Uyuşturucu kaçakçılığı sanıkları siyasal partiler aracılığı ile
dokunulmazlık zırhına kavuşturuluyor, polisin gözaltına aldığı
sanıkların yakınları bakanlık koltuğunda oturanlarla doğrudan
telefon teması kurabiliyor, polis merkezleri, sanık yakınlarınca
basılıp, sanıklar zor kullanılarak kaçırılabiliyorsa...
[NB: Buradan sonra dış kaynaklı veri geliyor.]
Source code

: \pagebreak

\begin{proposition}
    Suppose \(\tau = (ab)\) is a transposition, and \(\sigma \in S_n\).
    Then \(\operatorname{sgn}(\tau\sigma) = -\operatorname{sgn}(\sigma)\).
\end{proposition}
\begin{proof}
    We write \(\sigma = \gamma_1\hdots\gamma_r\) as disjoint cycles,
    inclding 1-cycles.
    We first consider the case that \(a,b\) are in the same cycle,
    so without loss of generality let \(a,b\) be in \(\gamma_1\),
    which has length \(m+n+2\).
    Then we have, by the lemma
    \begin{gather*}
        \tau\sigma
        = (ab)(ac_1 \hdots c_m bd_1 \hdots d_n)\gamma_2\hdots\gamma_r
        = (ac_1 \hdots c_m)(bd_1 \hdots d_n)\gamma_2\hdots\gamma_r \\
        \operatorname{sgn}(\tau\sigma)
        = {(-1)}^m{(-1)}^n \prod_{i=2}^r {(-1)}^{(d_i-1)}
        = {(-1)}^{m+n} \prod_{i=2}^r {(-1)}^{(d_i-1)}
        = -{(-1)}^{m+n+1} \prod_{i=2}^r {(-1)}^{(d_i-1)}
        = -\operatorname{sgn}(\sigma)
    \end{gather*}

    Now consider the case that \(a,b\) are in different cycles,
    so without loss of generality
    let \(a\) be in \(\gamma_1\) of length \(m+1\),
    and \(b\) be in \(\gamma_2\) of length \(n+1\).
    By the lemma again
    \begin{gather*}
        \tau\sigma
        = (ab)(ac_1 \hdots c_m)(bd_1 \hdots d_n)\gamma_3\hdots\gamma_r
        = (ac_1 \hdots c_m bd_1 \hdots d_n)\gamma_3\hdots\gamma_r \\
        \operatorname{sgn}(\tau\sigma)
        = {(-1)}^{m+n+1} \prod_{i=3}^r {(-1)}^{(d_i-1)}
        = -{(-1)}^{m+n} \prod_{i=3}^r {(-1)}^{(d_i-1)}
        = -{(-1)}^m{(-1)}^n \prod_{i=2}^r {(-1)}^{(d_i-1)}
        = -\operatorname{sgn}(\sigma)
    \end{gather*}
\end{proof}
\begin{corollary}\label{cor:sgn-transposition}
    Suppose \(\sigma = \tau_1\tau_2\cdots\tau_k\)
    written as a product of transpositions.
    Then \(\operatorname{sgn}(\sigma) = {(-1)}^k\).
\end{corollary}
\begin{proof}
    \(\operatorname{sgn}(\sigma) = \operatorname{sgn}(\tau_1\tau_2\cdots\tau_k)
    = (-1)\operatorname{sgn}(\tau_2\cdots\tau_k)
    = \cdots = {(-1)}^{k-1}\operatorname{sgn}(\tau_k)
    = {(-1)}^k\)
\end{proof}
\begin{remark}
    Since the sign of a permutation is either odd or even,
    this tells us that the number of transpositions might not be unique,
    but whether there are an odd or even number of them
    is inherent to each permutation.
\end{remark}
İktidarlar genelde, banka soyguncuları ile arazi yağmacıları ve
fatura yolsuzlukları sanıkları arasında el
değiştiriyorsa...
Arsa yağması devletin resmi politikası haline gelmişse, halka
gecekondu yağmacılığı yemi verilirken, siyaset, büyük toprak ve sit
alanı yağmalarının aracı olarak kullanılıyorsa...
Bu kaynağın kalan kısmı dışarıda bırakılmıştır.